§ HOW TO COMPLETE THIS TASK:
Return each record unchanged and drop the images.
*** Opening of SUPPLIED ENTRIES ***
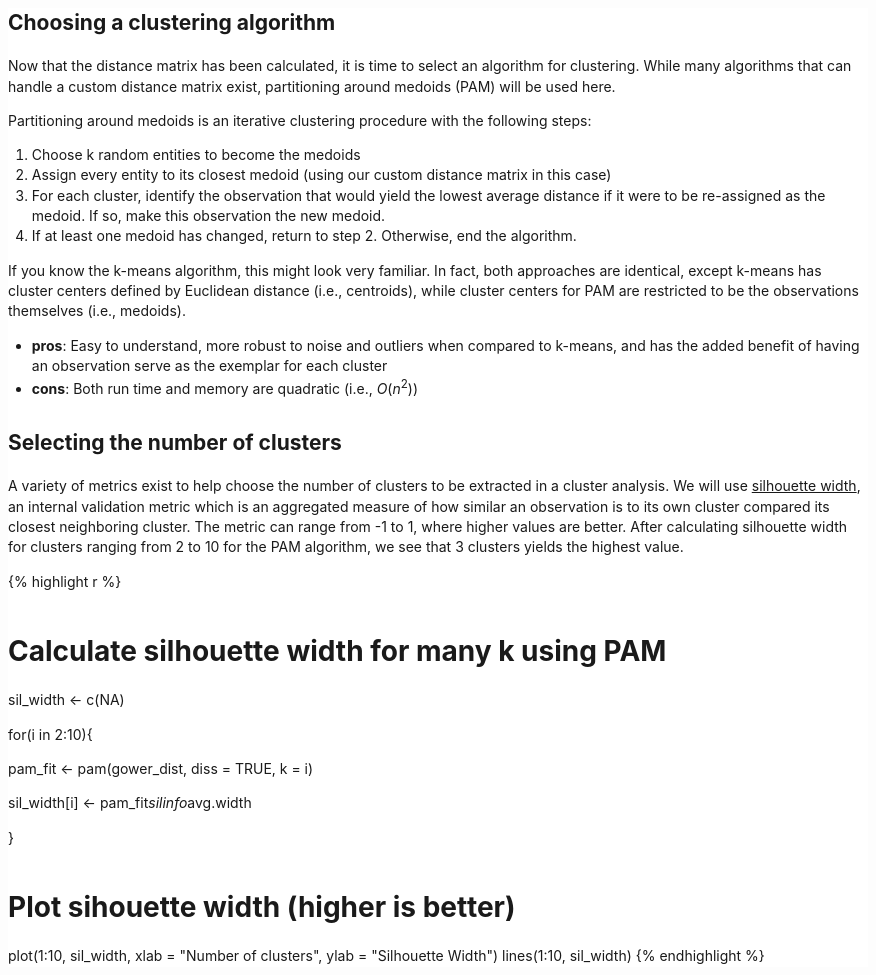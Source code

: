 
## Choosing a clustering algorithm

Now that the distance matrix has been calculated, it is time to select an algorithm for clustering. While many algorithms that can handle a custom distance matrix exist, partitioning around medoids (PAM) will be used here.

Partitioning around medoids is an iterative clustering procedure with the following steps:

1. Choose k random entities to become the medoids
2. Assign every entity to its closest medoid (using our custom distance matrix in this case)
3. For each cluster, identify the observation that would yield the lowest average distance if it were to be re-assigned as the medoid. If so, make this observation the new medoid.
4. If at least one medoid has changed, return to step 2. Otherwise, end the algorithm.

If you know the k-means algorithm, this might look very familiar. In fact, both approaches are identical, except k-means has cluster centers defined by Euclidean distance (i.e., centroids), while cluster centers for PAM are restricted to be the observations themselves (i.e., medoids).

  - __pros__: Easy to understand, more robust to noise and outliers when compared to k-means, and has the added benefit of having an observation serve as the exemplar for each cluster
  - __cons__: Both run time and memory are quadratic (i.e., $O(n^2)$)

## Selecting the number of clusters

A variety of metrics exist to help choose the number of clusters to be extracted in a cluster analysis. We will use [silhouette width](https://en.wikipedia.org/wiki/Silhouette_(clustering)), an internal validation metric which is an aggregated measure of how similar an observation is to its own cluster compared its closest neighboring cluster. The metric can range from -1 to 1, where higher values are better. After calculating silhouette width for clusters ranging from 2 to 10 for the PAM algorithm, we see that 3 clusters yields the highest value.


{% highlight r %}
# Calculate silhouette width for many k using PAM

sil_width <- c(NA)

for(i in 2:10){
  
  pam_fit <- pam(gower_dist,
                 diss = TRUE,
                 k = i)
  
  sil_width[i] <- pam_fit$silinfo$avg.width
  
}

# Plot sihouette width (higher is better)

plot(1:10, sil_width,
     xlab = "Number of clusters",
     ylab = "Silhouette Width")
lines(1:10, sil_width)
{% endhighlight %}
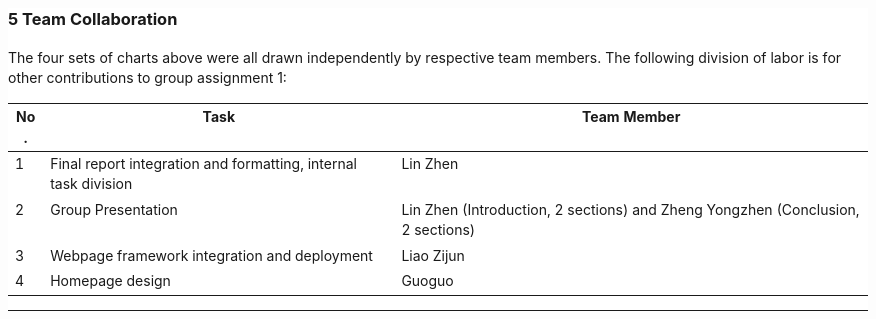 
### 5 Team Collaboration

The four sets of charts above were all drawn independently by respective team members. The following division of labor is for other contributions to group assignment 1:

No. | Task | Team Member
--- | ---- | -----------
1 | Final report integration and formatting, internal task division | Lin Zhen
2 | Group Presentation | Lin Zhen (Introduction, 2 sections) and Zheng Yongzhen (Conclusion, 2 sections)
3 | Webpage framework integration and deployment | Liao Zijun
4 | Homepage design | Guoguo

---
*** Close of SUPPLIED ENTRIES ***
§ SOLUTION BELOW:
Source code

: 
## Choosing a clustering algorithm

Now that the distance matrix has been calculated, it is time to select an algorithm for clustering. While many algorithms that can handle a custom distance matrix exist, partitioning around medoids (PAM) will be used here.

Partitioning around medoids is an iterative clustering procedure with the following steps:

1. Choose k random entities to become the medoids
2. Assign every entity to its closest medoid (using our custom distance matrix in this case)
3. For each cluster, identify the observation that would yield the lowest average distance if it were to be re-assigned as the medoid. If so, make this observation the new medoid.
4. If at least one medoid has changed, return to step 2. Otherwise, end the algorithm.

If you know the k-means algorithm, this might look very familiar. In fact, both approaches are identical, except k-means has cluster centers defined by Euclidean distance (i.e., centroids), while cluster centers for PAM are restricted to be the observations themselves (i.e., medoids).

  - __pros__: Easy to understand, more robust to noise and outliers when compared to k-means, and has the added benefit of having an observation serve as the exemplar for each cluster
  - __cons__: Both run time and memory are quadratic (i.e., $O(n^2)$)

## Selecting the number of clusters

A variety of metrics exist to help choose the number of clusters to be extracted in a cluster analysis. We will use [silhouette width](https://en.wikipedia.org/wiki/Silhouette_(clustering)), an internal validation metric which is an aggregated measure of how similar an observation is to its own cluster compared its closest neighboring cluster. The metric can range from -1 to 1, where higher values are better. After calculating silhouette width for clusters ranging from 2 to 10 for the PAM algorithm, we see that 3 clusters yields the highest value.


{% highlight r %}
# Calculate silhouette width for many k using PAM

sil_width <- c(NA)

for(i in 2:10){
  
  pam_fit <- pam(gower_dist,
                 diss = TRUE,
                 k = i)
  
  sil_width[i] <- pam_fit$silinfo$avg.width
  
}

# Plot sihouette width (higher is better)

plot(1:10, sil_width,
     xlab = "Number of clusters",
     ylab = "Silhouette Width")
lines(1:10, sil_width)
{% endhighlight %}
### 5 Team Collaboration

The four sets of charts above were all drawn independently by respective team members. The following division of labor is for other contributions to group assignment 1:

No. | Task | Team Member
--- | ---- | -----------
1 | Final report integration and formatting, internal task division | Lin Zhen
2 | Group Presentation | Lin Zhen (Introduction, 2 sections) and Zheng Yongzhen (Conclusion, 2 sections)
3 | Webpage framework integration and deployment | Liao Zijun
4 | Homepage design | Guoguo

---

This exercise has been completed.